Scan the listing below. Report each line that includes "Unique".

**EXCERPTED RECORDS**

__________________________________________________

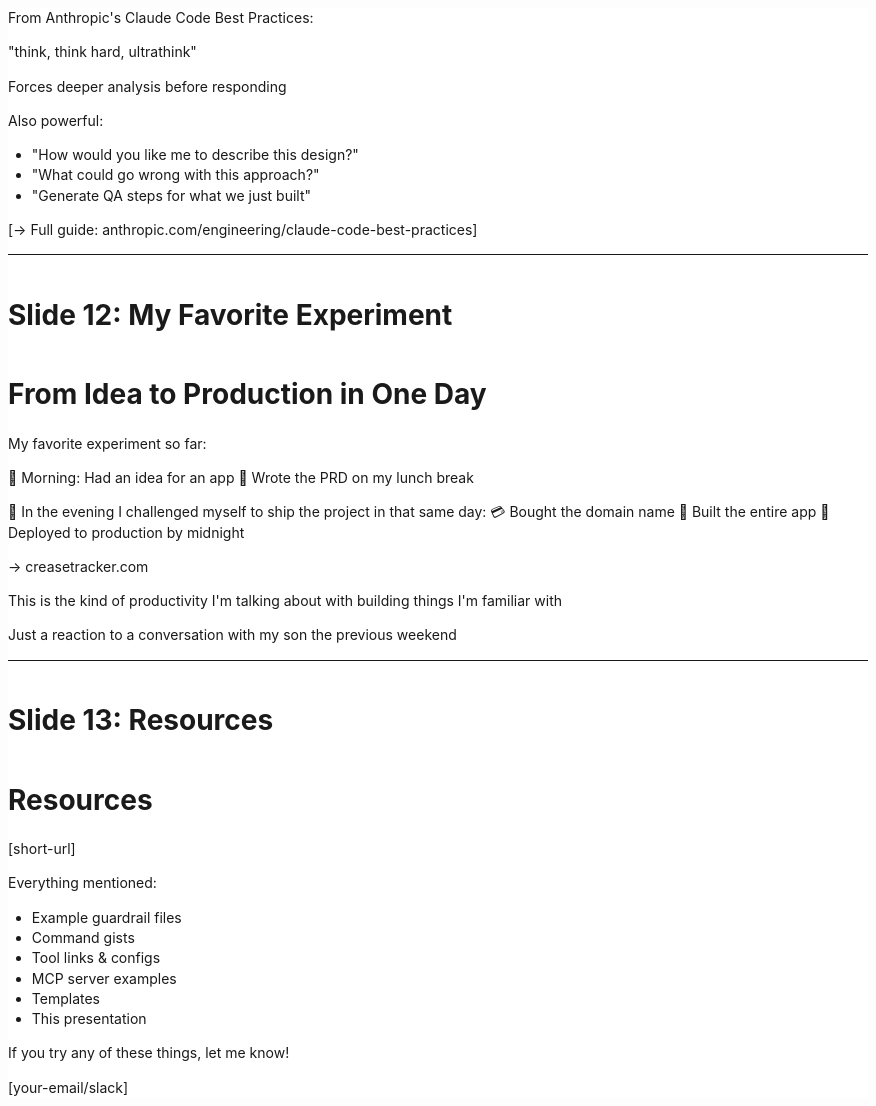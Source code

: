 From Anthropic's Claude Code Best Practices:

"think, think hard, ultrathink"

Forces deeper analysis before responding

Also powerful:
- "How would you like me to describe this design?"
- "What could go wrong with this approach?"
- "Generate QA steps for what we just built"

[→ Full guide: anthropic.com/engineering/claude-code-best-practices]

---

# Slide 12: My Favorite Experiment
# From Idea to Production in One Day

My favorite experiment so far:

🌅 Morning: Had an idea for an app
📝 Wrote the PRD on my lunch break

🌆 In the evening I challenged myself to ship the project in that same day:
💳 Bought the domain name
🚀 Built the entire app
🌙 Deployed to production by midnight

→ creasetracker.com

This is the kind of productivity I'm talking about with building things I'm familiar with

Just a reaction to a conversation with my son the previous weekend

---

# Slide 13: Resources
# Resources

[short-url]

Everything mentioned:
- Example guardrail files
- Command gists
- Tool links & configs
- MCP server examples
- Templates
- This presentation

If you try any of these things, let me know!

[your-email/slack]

__________________________________________________

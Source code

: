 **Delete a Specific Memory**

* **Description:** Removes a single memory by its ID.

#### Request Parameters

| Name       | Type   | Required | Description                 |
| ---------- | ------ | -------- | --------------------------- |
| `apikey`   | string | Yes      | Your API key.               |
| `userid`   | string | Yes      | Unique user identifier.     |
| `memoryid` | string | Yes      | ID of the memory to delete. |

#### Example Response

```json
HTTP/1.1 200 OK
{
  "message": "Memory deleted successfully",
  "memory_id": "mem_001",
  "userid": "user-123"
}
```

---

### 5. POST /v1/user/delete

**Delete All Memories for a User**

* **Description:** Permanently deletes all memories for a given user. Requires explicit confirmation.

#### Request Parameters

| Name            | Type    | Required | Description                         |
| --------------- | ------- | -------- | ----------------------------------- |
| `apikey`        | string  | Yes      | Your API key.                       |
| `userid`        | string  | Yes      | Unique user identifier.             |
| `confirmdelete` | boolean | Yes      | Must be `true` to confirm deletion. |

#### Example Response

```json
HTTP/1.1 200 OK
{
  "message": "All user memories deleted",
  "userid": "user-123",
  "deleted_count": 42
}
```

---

__________________________________________________

**EXERCISE OUTPUT**
| `userid`   | string | Yes      | Unique user identifier.     |
| `userid`        | string  | Yes      | Unique user identifier.             |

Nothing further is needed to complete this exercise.